3

Currently working on a e-commerce project (with django-oscar), I have an issue regarding products display on the basket template.

I use the {% regroup %} tag because I have several types of products : standalone, parent or children. Each basket line corresponds to a product, and if several of them are children sharing the same parent product, I want them to be regrouped under their common parent. However, I want standalone products to stand on their own.

My queryset is the following :

in_stock_lines = request.basket \
    .all_lines() \
    .order_by('product__parent', 'date_created') \
    .filter(attached_to=None, product__product_class__name='Produit standard', is_customized=False)

In basket.html:

{% regroup in_stock_lines by product.parent as parent_list %}
    {% for parent in parent_list %}
        {% if parent.grouper %}
            {% include "basket/partials/_basket_non_customized_product.html" %}
        {% else %}
            {% include "basket/partials/_basket_non_customized_standalone_product.html" %}
        {% endif %}
    {% endfor %}

The thing is that I don't want the regroup to act in the {% else %} part, because they are standalone products and are not supposed to be regrouped. But as their product.parent, i.e. the grouper is None, they are.
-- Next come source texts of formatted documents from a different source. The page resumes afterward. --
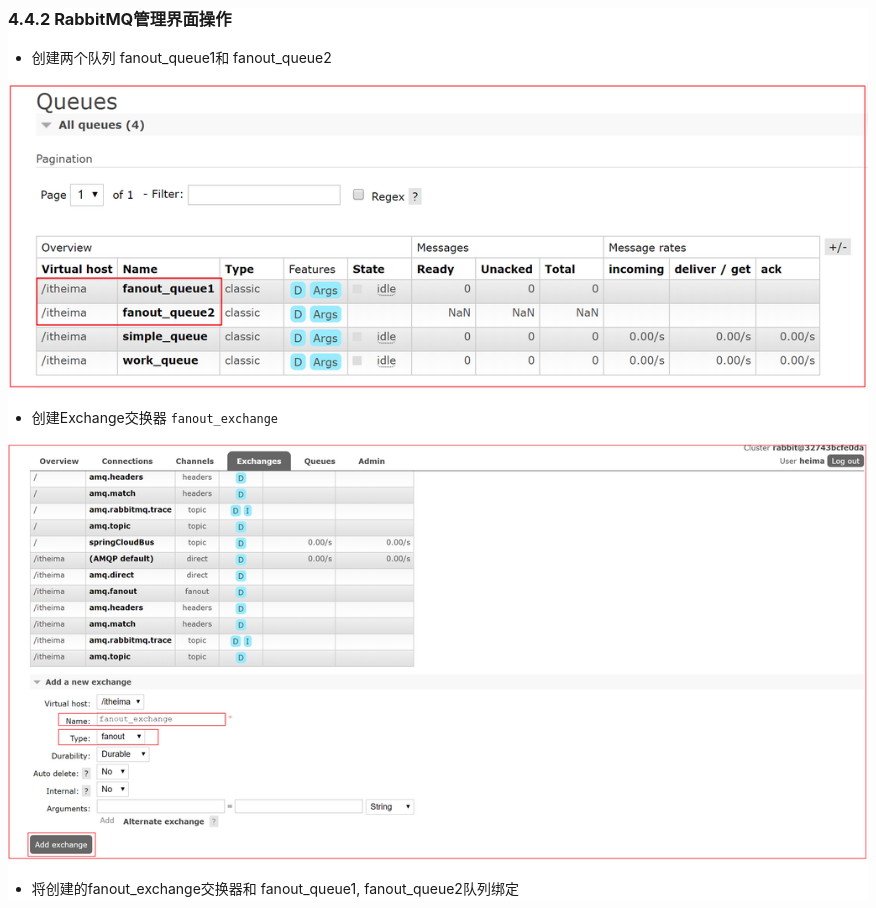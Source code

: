 ### 4.4.2 RabbitMQ管理界面操作

- 创建两个队列 fanout_queue1和 fanout_queue2

![image-20191226053743533](image/image-20191226053743533.png)

- 创建Exchange交换器 `fanout_exchange`

![image-20191226053920763](image/image-20191226053920763.png)

- 将创建的fanout_exchange交换器和 fanout_queue1,  fanout_queue2队列绑定
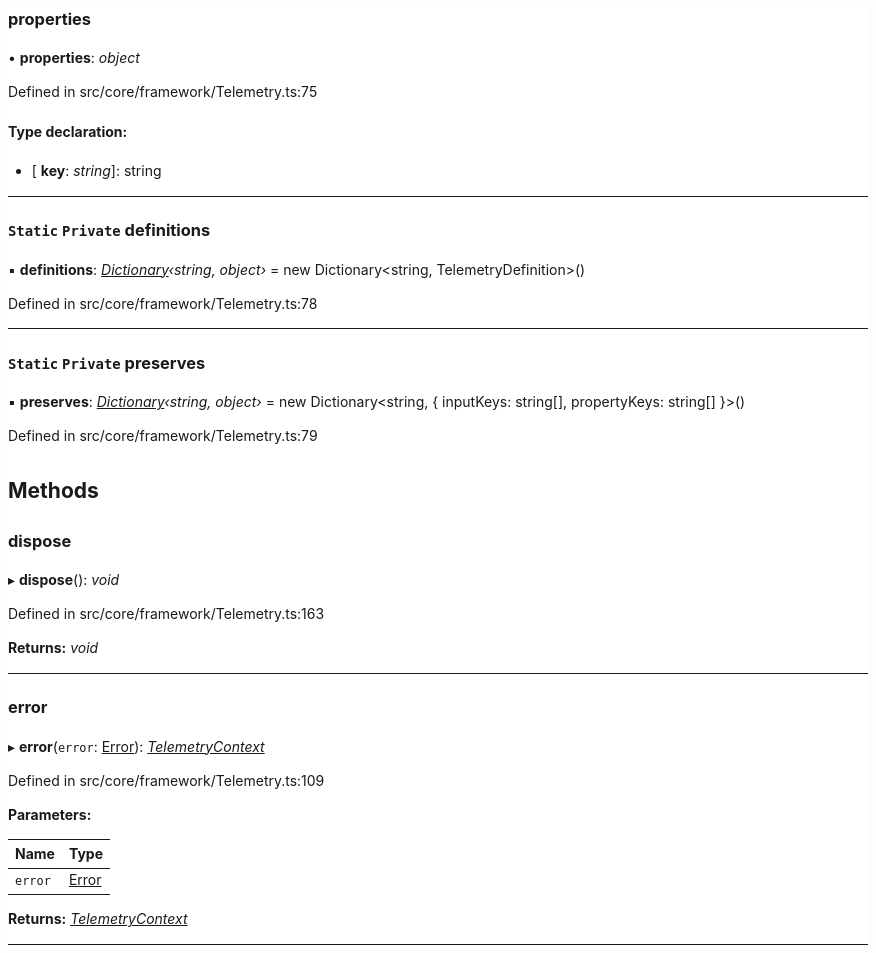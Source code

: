 ###  properties

• **properties**: *object*

Defined in src/core/framework/Telemetry.ts:75

#### Type declaration:

* \[ **key**: *string*\]: string

___

### `Static` `Private` definitions

▪ **definitions**: *[Dictionary](_core_types_dictionary_.dictionary.md)‹string, object›* = new Dictionary<string, TelemetryDefinition>()

Defined in src/core/framework/Telemetry.ts:78

___

### `Static` `Private` preserves

▪ **preserves**: *[Dictionary](_core_types_dictionary_.dictionary.md)‹string, object›* = new Dictionary<string, { inputKeys: string[], propertyKeys: string[] }>()

Defined in src/core/framework/Telemetry.ts:79

## Methods

###  dispose

▸ **dispose**(): *void*

Defined in src/core/framework/Telemetry.ts:163

**Returns:** *void*

___

###  error

▸ **error**(`error`: [Error](_core_security_authentication_.authenticationerror.md#static-error)): *[TelemetryContext](_core_framework_telemetry_.telemetrycontext.md)*

Defined in src/core/framework/Telemetry.ts:109

**Parameters:**

Name | Type |
------ | ------ |
`error` | [Error](_core_security_authentication_.authenticationerror.md#static-error) |

**Returns:** *[TelemetryContext](_core_framework_telemetry_.telemetrycontext.md)*

___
Is there way to prevent the {% regroup %} to act for a certain grouper value ? I could make two distinct queries in my views.py to separate standalone products from the others, and not include their template in the {% regroup %}, but I would like to avoid to make two queries if it can be.
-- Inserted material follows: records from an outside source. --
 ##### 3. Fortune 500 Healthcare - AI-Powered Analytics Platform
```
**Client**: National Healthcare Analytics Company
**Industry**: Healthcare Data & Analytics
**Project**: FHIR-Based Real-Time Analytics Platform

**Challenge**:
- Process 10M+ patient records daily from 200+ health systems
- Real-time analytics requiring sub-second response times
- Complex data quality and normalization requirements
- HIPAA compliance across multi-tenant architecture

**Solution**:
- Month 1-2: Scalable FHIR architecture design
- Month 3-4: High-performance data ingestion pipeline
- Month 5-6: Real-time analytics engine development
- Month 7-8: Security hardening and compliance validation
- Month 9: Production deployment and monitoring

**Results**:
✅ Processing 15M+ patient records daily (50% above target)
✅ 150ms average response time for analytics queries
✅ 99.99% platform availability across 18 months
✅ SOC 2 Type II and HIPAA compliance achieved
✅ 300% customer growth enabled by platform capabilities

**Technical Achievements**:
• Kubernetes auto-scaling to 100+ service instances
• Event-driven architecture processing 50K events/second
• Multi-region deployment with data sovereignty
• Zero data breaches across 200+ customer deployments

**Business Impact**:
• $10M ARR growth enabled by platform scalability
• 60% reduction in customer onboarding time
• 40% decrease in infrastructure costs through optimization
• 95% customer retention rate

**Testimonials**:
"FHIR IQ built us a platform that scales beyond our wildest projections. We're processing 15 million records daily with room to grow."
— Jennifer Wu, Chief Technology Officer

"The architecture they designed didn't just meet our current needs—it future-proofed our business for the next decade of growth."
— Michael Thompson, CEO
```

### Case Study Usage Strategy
Any help appreciated ! This is my first question on Stackoverflow, sorry if I miss some basic rules about the way I ask it.

gamabounta
  • 70
  • 8

1 Answers1

2

I don't think that is something you can do in the template directly. Django deliberately limits the 'tools' available in its template language to discourage putting too much logic in the templates.

Whilst you could do the work in views.py, as what you're doing is quite presentational, I would suggest a custom template tag (more specifically an inclusion tag) is probably what you want.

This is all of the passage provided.